De trein begint steeds sneller te rijden. In een vast ritme wiegen de mensen tegen elkaar aan. Saartje krijgt het warm en kijkt omhoog. Oma en haar moeder hebben hun ogen gesloten. Het lijkt alsof de trein iedereen in slaap probeert te sussen. Saartje trekt haar moeder aan haar arm. “Wat is er, lieverd?” Saartje gaat op haar tenen staan. “Mam, ben je ook bang?” fluistert ze. Haar moeder knikt. “Ja,” antwoordt ze. “Maar ik hoop dat we papa en Jaap straks terugzien.” “Ik ook,” zegt Saartje zacht.

In kamp Westerbork zag Saartje haar vader en Jaap echter niet terug. Die waren met de eerste transporten vanuit Westerbork naar Auschwitz vervoerd. Vier dagen na hun aankomst werden Saartje, haar moeder, oma, tante Johanna en Loetje met meer dan 700 anderen op de trein naar Auschwitz gezet.
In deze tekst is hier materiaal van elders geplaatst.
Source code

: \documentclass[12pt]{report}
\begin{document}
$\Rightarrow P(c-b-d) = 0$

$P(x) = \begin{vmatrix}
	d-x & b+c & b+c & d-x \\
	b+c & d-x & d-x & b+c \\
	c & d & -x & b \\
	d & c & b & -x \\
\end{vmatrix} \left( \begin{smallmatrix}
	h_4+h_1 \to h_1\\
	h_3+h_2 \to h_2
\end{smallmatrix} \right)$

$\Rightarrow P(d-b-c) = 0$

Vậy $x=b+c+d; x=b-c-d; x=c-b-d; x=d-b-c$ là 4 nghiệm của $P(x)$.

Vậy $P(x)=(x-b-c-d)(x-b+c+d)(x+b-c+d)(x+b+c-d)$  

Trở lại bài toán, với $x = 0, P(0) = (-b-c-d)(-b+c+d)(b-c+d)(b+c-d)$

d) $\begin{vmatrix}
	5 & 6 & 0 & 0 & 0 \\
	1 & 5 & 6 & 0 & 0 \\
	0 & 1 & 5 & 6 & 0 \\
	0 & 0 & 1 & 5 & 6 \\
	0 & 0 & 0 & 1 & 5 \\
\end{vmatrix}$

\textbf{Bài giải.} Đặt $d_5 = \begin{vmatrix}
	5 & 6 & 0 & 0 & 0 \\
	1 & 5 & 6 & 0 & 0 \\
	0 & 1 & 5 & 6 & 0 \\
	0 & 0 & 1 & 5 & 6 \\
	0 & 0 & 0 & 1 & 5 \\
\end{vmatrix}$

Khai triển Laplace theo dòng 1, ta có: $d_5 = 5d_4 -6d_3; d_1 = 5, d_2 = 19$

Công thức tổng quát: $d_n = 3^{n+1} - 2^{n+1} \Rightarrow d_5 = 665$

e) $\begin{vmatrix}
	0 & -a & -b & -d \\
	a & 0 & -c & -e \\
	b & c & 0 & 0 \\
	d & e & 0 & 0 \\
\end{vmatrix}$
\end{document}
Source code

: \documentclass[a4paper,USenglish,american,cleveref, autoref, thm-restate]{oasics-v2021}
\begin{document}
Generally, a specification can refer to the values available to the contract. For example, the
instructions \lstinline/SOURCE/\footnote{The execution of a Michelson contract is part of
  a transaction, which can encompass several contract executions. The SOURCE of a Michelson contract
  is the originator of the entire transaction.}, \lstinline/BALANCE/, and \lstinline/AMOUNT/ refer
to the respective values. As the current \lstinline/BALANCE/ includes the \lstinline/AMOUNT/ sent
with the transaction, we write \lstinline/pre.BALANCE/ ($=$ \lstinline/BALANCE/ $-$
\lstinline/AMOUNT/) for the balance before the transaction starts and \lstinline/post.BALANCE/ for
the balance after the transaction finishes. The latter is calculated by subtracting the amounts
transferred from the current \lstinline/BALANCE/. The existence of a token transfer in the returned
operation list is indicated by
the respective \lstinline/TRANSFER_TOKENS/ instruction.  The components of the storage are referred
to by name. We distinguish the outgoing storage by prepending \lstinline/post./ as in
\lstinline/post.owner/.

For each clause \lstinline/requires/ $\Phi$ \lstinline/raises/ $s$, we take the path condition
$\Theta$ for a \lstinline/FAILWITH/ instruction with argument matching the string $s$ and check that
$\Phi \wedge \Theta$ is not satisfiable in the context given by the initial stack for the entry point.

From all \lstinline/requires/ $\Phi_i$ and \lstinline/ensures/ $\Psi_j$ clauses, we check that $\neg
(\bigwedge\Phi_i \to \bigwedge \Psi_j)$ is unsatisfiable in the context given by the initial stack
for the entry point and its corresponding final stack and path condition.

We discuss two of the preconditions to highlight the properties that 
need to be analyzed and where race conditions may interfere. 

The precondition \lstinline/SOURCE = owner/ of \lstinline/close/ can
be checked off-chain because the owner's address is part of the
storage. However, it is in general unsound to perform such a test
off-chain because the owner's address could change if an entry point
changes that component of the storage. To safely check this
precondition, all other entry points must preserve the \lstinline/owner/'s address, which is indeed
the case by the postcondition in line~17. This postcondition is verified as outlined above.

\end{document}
Niemand van Saartjes familie keerde terug.

Auteur: Chris Vegter

Kijkvragen:

  • Linksboven zie je Cor en Jan. Waarom kijken ze naar boven?
  • Waarom verstoppen Cor, Jan, meneer en mevrouw Thijs zich tussen de struikjes?
  • Wat is er gebeurd met het vliegtuig, midden in de plaat?
  • Waar praten de mensen rechts in beeld over?
  • Waarom draagt Saartje en haar familie een gele ster?
  • Weet jij waarom Saartje zo verdrietig kijkt?
  • Saartje houdt de jas van haar moeder stevig vast, waarom?
  • Waar gaat Saartje naar toe?
  • Hebben jullie Aaldert ook gevonden?

Lesbrieven:

Verwerkingsopdrachten

U kunt kiezen uit drie verwerkingsopdrachten. De verwerkingsopdracht over Cor en Jan duurt minimaal 60 minuten. De verwerkingsopdracht over vrijheid en bevrijding duurt 15 tot 30 minuten. De verwerkingsopdracht over Saartje duurt circa 45 minuten. Hieronder kan u de verwerkingsopdrachten downloaden.

Workshop Poëzieposter

Daarnaast is het mogelijk om met de klas een workshop te volgend door Marieke Keuken. Marieke Keuken is beeldend kunstenaar (lithograaf – een oud grafisch ambacht) en heeft in 2003 de opleiding Beroepskunstenaar in de Klas gevolgd. Sindsdien geeft ze veel workshops in het basisonderwijs en voortgezet onderwijs, altijd met behulp van druktechnieken en soms ook poëzie.

“Het thema vrijheid heeft in deze onwerkelijke tijd een extra dimensie gekregen."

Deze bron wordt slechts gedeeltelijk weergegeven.